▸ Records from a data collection
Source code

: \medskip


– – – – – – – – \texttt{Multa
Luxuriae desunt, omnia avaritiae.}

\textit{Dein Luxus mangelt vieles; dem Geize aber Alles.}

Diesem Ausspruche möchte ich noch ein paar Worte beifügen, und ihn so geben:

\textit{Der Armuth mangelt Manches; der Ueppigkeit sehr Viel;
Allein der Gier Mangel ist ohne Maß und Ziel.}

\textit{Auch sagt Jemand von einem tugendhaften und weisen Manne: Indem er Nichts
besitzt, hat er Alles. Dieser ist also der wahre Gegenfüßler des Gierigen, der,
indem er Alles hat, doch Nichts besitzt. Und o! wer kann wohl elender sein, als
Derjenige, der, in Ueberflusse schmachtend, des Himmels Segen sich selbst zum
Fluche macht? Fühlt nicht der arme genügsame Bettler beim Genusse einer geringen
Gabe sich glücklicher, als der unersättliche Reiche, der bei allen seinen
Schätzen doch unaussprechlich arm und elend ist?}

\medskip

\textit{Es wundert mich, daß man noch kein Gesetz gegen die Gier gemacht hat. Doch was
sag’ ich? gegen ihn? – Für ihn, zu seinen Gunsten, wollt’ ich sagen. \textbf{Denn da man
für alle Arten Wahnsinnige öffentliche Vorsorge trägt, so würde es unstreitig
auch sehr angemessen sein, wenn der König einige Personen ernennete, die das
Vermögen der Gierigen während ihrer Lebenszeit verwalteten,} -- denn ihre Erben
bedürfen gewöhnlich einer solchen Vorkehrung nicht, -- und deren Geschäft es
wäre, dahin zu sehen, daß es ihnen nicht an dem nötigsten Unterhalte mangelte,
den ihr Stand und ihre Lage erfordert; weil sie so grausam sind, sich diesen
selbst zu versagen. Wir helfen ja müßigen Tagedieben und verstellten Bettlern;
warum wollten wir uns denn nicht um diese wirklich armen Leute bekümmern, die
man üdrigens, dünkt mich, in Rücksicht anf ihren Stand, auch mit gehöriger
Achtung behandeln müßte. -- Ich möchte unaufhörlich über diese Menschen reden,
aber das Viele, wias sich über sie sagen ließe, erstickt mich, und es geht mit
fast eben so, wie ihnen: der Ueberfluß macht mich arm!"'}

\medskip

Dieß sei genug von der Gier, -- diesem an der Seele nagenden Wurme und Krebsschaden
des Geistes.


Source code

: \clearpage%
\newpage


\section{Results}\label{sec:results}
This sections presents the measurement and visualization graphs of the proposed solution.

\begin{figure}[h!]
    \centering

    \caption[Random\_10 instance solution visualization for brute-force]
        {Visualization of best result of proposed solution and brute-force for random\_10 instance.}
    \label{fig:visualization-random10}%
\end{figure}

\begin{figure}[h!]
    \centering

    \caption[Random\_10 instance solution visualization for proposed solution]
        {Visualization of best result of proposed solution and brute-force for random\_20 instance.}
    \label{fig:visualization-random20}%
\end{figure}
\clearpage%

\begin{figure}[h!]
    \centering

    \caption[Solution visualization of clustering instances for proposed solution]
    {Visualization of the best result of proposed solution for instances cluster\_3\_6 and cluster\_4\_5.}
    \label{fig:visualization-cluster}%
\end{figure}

---

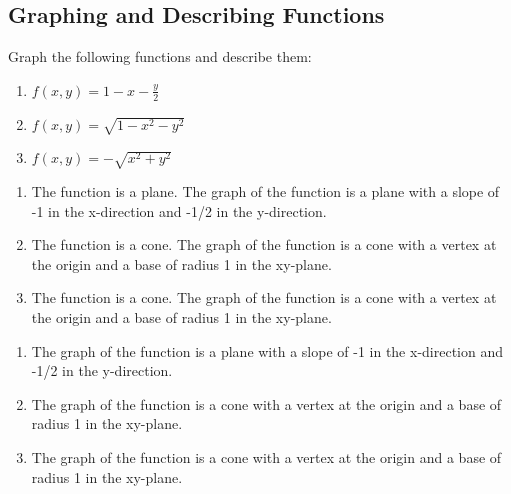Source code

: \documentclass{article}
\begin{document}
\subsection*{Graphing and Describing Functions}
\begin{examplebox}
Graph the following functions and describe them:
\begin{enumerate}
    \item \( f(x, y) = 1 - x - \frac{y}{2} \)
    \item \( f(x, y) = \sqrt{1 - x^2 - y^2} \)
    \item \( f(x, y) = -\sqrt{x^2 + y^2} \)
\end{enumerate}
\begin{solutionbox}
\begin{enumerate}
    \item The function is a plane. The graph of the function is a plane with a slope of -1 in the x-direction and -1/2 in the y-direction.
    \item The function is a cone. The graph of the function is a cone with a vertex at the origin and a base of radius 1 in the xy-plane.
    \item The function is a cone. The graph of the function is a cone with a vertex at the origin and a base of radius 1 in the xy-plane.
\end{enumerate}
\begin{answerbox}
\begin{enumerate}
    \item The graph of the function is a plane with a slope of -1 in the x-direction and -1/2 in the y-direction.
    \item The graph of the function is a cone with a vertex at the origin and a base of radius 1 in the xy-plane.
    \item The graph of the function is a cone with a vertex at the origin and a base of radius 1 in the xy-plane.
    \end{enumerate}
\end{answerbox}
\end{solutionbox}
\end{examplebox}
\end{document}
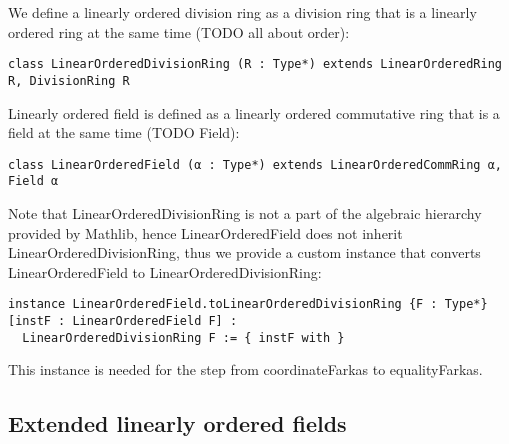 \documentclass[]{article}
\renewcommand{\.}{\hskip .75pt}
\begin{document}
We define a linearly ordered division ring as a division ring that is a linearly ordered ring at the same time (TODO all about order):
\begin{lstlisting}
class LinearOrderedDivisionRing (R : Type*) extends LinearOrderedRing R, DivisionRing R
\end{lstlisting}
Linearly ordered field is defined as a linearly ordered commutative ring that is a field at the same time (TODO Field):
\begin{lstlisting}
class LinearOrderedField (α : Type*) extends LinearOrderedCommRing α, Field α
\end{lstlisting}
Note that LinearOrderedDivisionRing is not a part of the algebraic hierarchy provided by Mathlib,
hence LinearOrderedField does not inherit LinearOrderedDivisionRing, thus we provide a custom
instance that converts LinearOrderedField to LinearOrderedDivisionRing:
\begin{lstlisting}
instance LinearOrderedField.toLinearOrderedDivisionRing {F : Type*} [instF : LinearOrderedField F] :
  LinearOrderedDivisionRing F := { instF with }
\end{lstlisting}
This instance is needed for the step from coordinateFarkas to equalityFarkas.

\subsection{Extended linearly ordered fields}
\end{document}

▸ Your assignment
Nothing but the lines with "This" should be returned, copied from the entries above.

▸ Finished exercise
This sections presents the measurement and visualization graphs of the proposed solution.
This instance is needed for the step from coordinateFarkas to equalityFarkas.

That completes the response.